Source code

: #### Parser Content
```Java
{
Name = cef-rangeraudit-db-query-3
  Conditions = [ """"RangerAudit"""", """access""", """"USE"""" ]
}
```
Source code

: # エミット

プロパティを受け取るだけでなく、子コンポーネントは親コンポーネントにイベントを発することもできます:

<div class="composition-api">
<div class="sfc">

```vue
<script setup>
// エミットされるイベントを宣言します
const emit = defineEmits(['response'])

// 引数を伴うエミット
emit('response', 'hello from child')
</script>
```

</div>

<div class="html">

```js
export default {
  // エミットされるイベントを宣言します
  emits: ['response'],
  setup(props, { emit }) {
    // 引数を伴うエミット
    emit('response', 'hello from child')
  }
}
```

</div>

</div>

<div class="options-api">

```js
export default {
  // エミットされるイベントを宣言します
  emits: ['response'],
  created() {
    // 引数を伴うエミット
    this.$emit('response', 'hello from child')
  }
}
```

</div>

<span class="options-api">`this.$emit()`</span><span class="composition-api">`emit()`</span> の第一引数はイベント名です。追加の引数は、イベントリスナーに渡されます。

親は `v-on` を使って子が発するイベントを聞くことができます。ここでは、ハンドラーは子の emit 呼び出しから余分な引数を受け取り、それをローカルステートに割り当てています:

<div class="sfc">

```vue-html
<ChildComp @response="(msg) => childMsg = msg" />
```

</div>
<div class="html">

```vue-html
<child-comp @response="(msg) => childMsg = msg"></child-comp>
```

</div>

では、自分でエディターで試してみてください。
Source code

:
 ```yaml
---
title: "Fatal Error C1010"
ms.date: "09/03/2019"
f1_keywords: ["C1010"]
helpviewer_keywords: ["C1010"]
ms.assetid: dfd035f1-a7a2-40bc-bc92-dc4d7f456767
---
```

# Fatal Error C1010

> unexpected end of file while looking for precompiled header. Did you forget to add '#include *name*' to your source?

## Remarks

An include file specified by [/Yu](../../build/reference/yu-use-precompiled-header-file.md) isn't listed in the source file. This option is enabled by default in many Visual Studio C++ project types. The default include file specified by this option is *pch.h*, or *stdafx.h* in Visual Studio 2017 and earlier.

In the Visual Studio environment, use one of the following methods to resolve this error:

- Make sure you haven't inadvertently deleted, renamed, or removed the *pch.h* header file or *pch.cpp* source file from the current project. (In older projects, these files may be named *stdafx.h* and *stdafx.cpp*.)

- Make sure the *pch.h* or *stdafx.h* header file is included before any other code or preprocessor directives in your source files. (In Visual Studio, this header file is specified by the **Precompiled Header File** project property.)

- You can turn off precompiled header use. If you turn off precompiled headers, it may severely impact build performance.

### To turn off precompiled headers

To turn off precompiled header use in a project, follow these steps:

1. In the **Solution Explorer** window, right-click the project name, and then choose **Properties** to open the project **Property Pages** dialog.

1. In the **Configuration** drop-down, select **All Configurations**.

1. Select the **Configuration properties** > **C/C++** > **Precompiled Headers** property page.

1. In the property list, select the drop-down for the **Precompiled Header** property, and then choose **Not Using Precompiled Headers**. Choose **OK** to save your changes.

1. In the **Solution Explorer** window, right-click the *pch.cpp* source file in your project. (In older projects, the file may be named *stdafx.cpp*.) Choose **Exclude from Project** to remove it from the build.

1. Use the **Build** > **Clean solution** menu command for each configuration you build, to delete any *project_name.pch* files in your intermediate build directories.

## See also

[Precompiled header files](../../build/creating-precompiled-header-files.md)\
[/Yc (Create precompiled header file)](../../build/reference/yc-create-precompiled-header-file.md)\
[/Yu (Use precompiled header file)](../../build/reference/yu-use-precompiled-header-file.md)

PROMPT:
Search the records for the string "down" and, wherever a line contains it, please copy that line.

ANSWER TO THIS PROBLEM:
1. In the **Configuration** drop-down, select **All Configurations**.
1. In the property list, select the drop-down for the **Precompiled Header** property, and then choose **Not Using Precompiled Headers**. Choose **OK** to save your changes.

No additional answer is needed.